On Sunday 31 October 2010 23:17, Rob Landley wrote:
> On Thursday 28 October 2010 16:10:35 Denys Vlasenko wrote:
> > On Friday 22 October 2010 20:07, Dan Fandrich wrote:
> > > pbzip2 is a parallel bzip2 compressor that uses multiple threads while
> > > compressing to linearly speed bzip2 compression by the number of cores
> > > available (see http://compression.ca/pbzip2/). The files it produces
> > > are compatible with traditional bzip2, but have slightly different output
> > > because of the way the independently-compressed blocks are concatenated.
> > >
> > > Unfortunately, this seems to prevent Busybox's bunzip2 from decompressing
> > > them fully. Busybox decompresses the first block, then silently stops
> > > without indicating any sort of error. It can be reproduced like this:
> > >
> > > $ cp /lib/libc-2.9.so bigfile #need a file larger than 900K
> > > $ pbzip2 -9 bigfile
> > > $ bzcat bigfile.bz2 | wc -c
> > > 1331404
> > > $ busybox bzcat bigfile.bz2 | wc -c
> > > 900000
> > > $ busybox bunzip2 bigfile.bz2
> > > $ echo $?
> > > 0
> > > $ stat -c %s bigfile
> > > 900000
>
> So pbzip2 is producing nonstandard files that work by coincidence on the old
> implementation, and we need to change to accomodate this. Ok.

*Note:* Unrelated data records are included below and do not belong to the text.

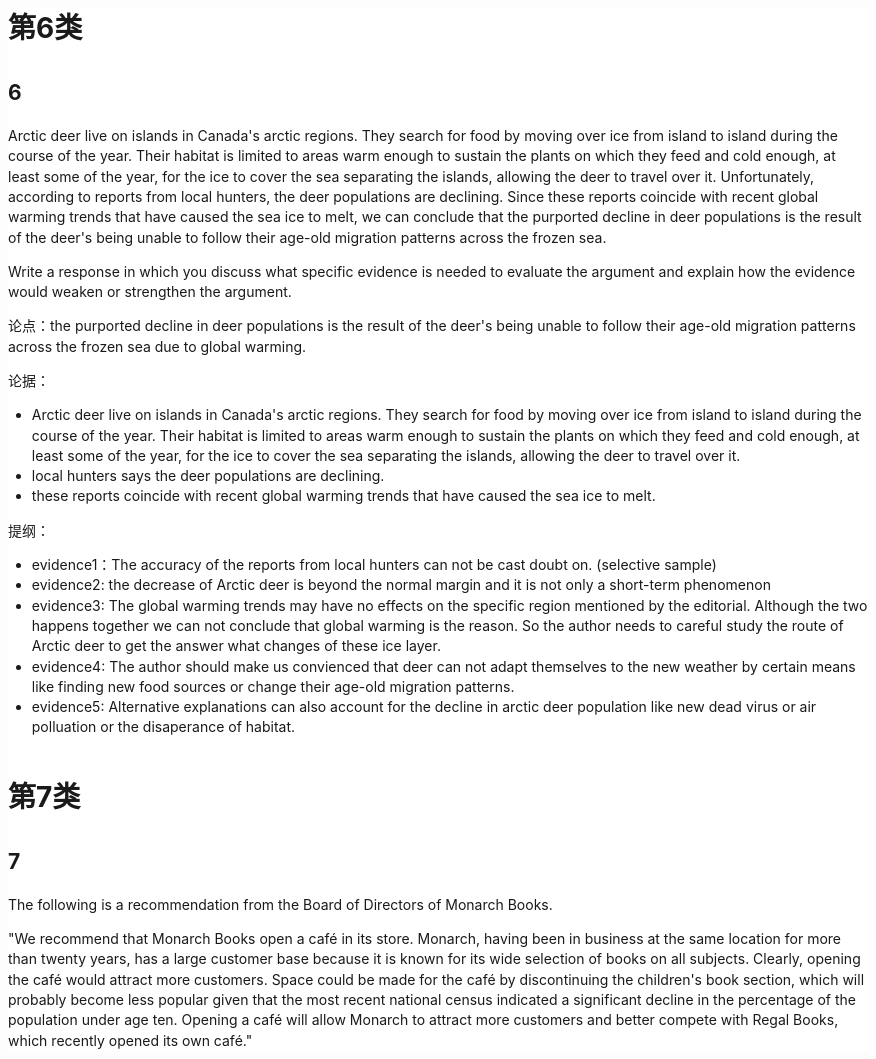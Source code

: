 # 第6类
## 6
Arctic deer live on islands in Canada's arctic regions. They search for food by moving over ice from island to island during the course of the year. Their habitat is limited to areas warm enough to sustain the plants on which they feed and cold enough, at least some of the year, for the ice to cover the sea separating the islands, allowing the deer to travel over it. Unfortunately, according to reports from local hunters, the deer populations are declining. Since these reports coincide with recent global warming trends that have caused the sea ice to melt, we can conclude that the purported decline in deer populations is the result of the deer's being unable to follow their age-old migration patterns across the frozen sea.

Write a response in which you discuss what specific evidence is needed to evaluate the argument and explain how the evidence would weaken or strengthen the argument.

论点：the purported decline in deer populations is the result of the deer's being unable to follow their age-old migration patterns across the frozen sea due to global warming.

论据：

* Arctic deer live on islands in Canada's arctic regions. They search for food by moving over ice from island to island during the course of the year. Their habitat is limited to areas warm enough to sustain the plants on which they feed and cold enough, at least some of the year, for the ice to cover the sea separating the islands, allowing the deer to travel over it.
* local hunters says the deer populations are declining.
* these reports coincide with recent global warming trends that have caused the sea ice to melt.

提纲：

* evidence1：The accuracy of the reports from local hunters can not be cast doubt on. (selective sample) 
* evidence2: the decrease of Arctic deer is beyond the normal margin and it is not only a short-term phenomenon
* evidence3: The global warming trends may have no effects on the specific region mentioned by the editorial. Although the two happens together we can not conclude that global warming is the reason. So the author needs to careful study the route of Arctic deer to get the answer what changes of these ice layer.
* evidence4: The author should make us convienced that deer can not adapt themselves to the new weather by certain means like finding new food sources or change their  age-old migration patterns.
* evidence5: Alternative explanations can also account for the decline in arctic deer population like new dead virus or air polluation or the disaperance of habitat.

# 第7类
## 7
The following is a recommendation from the Board of Directors of Monarch Books.

"We recommend that Monarch Books open a café in its store. Monarch, having been in business at the same location for more than twenty years, has a large customer base because it is known for its wide selection of books on all subjects. Clearly, opening the café would attract more customers. Space could be made for the café by discontinuing the children's book section, which will probably become less popular given that the most recent national census indicated a significant decline in the percentage of the population under age ten. Opening a café will allow Monarch to attract more customers and better compete with Regal Books, which recently opened its own café."
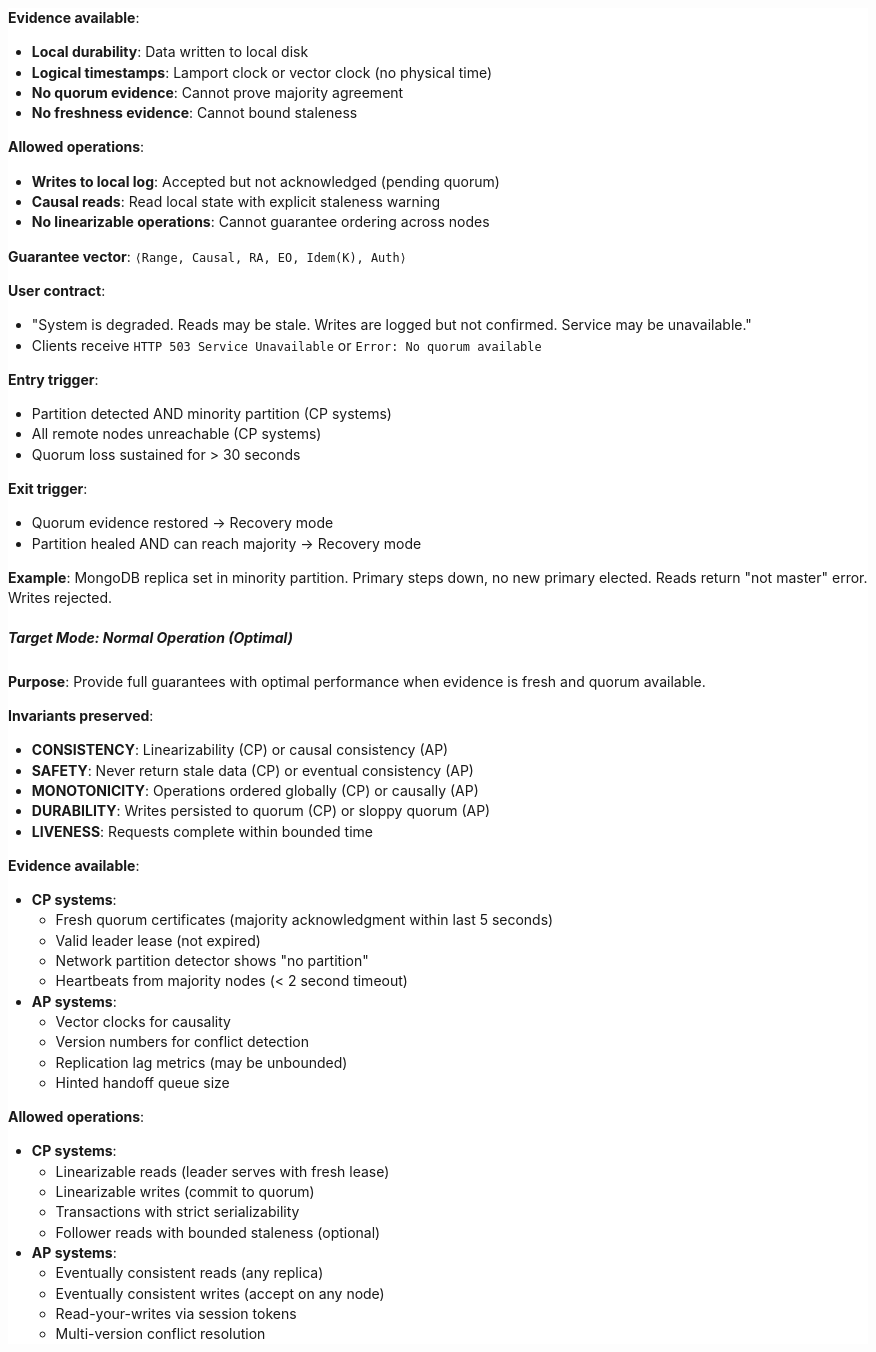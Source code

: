**Evidence available**:
- **Local durability**: Data written to local disk
- **Logical timestamps**: Lamport clock or vector clock (no physical time)
- **No quorum evidence**: Cannot prove majority agreement
- **No freshness evidence**: Cannot bound staleness

**Allowed operations**:
- **Writes to local log**: Accepted but not acknowledged (pending quorum)
- **Causal reads**: Read local state with explicit staleness warning
- **No linearizable operations**: Cannot guarantee ordering across nodes

**Guarantee vector**: `⟨Range, Causal, RA, EO, Idem(K), Auth⟩`

**User contract**:
- "System is degraded. Reads may be stale. Writes are logged but not confirmed. Service may be unavailable."
- Clients receive `HTTP 503 Service Unavailable` or `Error: No quorum available`

**Entry trigger**:
- Partition detected AND minority partition (CP systems)
- All remote nodes unreachable (CP systems)
- Quorum loss sustained for > 30 seconds

**Exit trigger**:
- Quorum evidence restored → Recovery mode
- Partition healed AND can reach majority → Recovery mode

**Example**: MongoDB replica set in minority partition. Primary steps down, no new primary elected. Reads return "not master" error. Writes rejected.

##### Target Mode: Normal Operation (Optimal)

**Purpose**: Provide full guarantees with optimal performance when evidence is fresh and quorum available.

**Invariants preserved**:
- **CONSISTENCY**: Linearizability (CP) or causal consistency (AP)
- **SAFETY**: Never return stale data (CP) or eventual consistency (AP)
- **MONOTONICITY**: Operations ordered globally (CP) or causally (AP)
- **DURABILITY**: Writes persisted to quorum (CP) or sloppy quorum (AP)
- **LIVENESS**: Requests complete within bounded time

**Evidence available**:
- **CP systems**:
  - Fresh quorum certificates (majority acknowledgment within last 5 seconds)
  - Valid leader lease (not expired)
  - Network partition detector shows "no partition"
  - Heartbeats from majority nodes (< 2 second timeout)
- **AP systems**:
  - Vector clocks for causality
  - Version numbers for conflict detection
  - Replication lag metrics (may be unbounded)
  - Hinted handoff queue size

**Allowed operations**:
- **CP systems**:
  - Linearizable reads (leader serves with fresh lease)
  - Linearizable writes (commit to quorum)
  - Transactions with strict serializability
  - Follower reads with bounded staleness (optional)
- **AP systems**:
  - Eventually consistent reads (any replica)
  - Eventually consistent writes (accept on any node)
  - Read-your-writes via session tokens
  - Multi-version conflict resolution
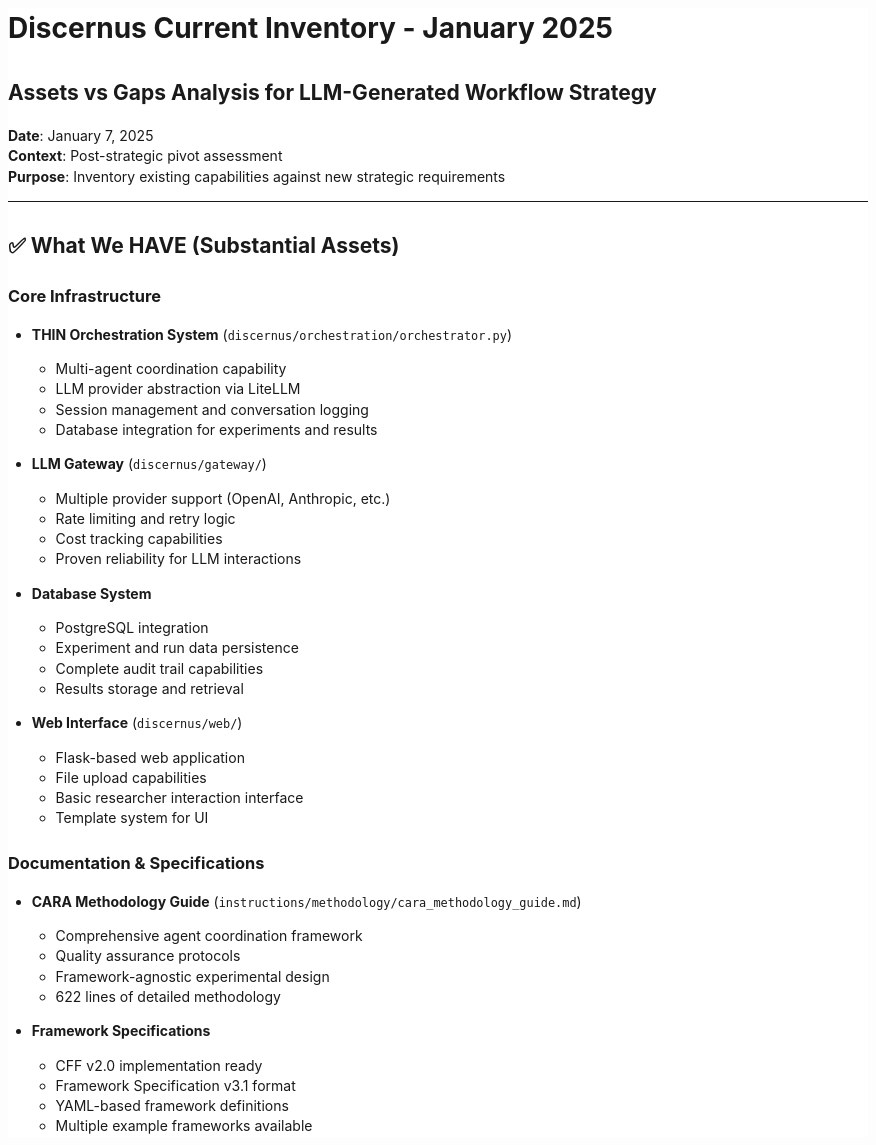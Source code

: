 # Discernus Current Inventory - January 2025
## Assets vs Gaps Analysis for LLM-Generated Workflow Strategy

**Date**: January 7, 2025  
**Context**: Post-strategic pivot assessment  
**Purpose**: Inventory existing capabilities against new strategic requirements

---

## ✅ What We HAVE (Substantial Assets)

### Core Infrastructure
- **THIN Orchestration System** (`discernus/orchestration/orchestrator.py`)
  - Multi-agent coordination capability
  - LLM provider abstraction via LiteLLM
  - Session management and conversation logging
  - Database integration for experiments and results

- **LLM Gateway** (`discernus/gateway/`)
  - Multiple provider support (OpenAI, Anthropic, etc.)
  - Rate limiting and retry logic
  - Cost tracking capabilities
  - Proven reliability for LLM interactions

- **Database System**
  - PostgreSQL integration
  - Experiment and run data persistence
  - Complete audit trail capabilities
  - Results storage and retrieval

- **Web Interface** (`discernus/web/`)
  - Flask-based web application
  - File upload capabilities
  - Basic researcher interaction interface
  - Template system for UI

### Documentation & Specifications
- **CARA Methodology Guide** (`instructions/methodology/cara_methodology_guide.md`)
  - Comprehensive agent coordination framework
  - Quality assurance protocols
  - Framework-agnostic experimental design
  - 622 lines of detailed methodology

- **Framework Specifications**
  - CFF v2.0 implementation ready
  - Framework Specification v3.1 format
  - YAML-based framework definitions
  - Multiple example frameworks available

I was surprised too when one day users filed
a bug "busybox is unable to read concatenated gz files"...
I googled it and discovered that it is sort-of standard feature, not a fluke,
that cz (and bz2) files can be just cat'ed together.
It's just not a well known fact.
> >-#define RETVAL_SHORT_WRITE (-4)
> >+//#define RETVAL_SHORT_WRITE (-4)
>
> Are you saying that if the disk fills up or similar, not being able to detect
> this is an improvement? Or are you saying the wrapper functions will die()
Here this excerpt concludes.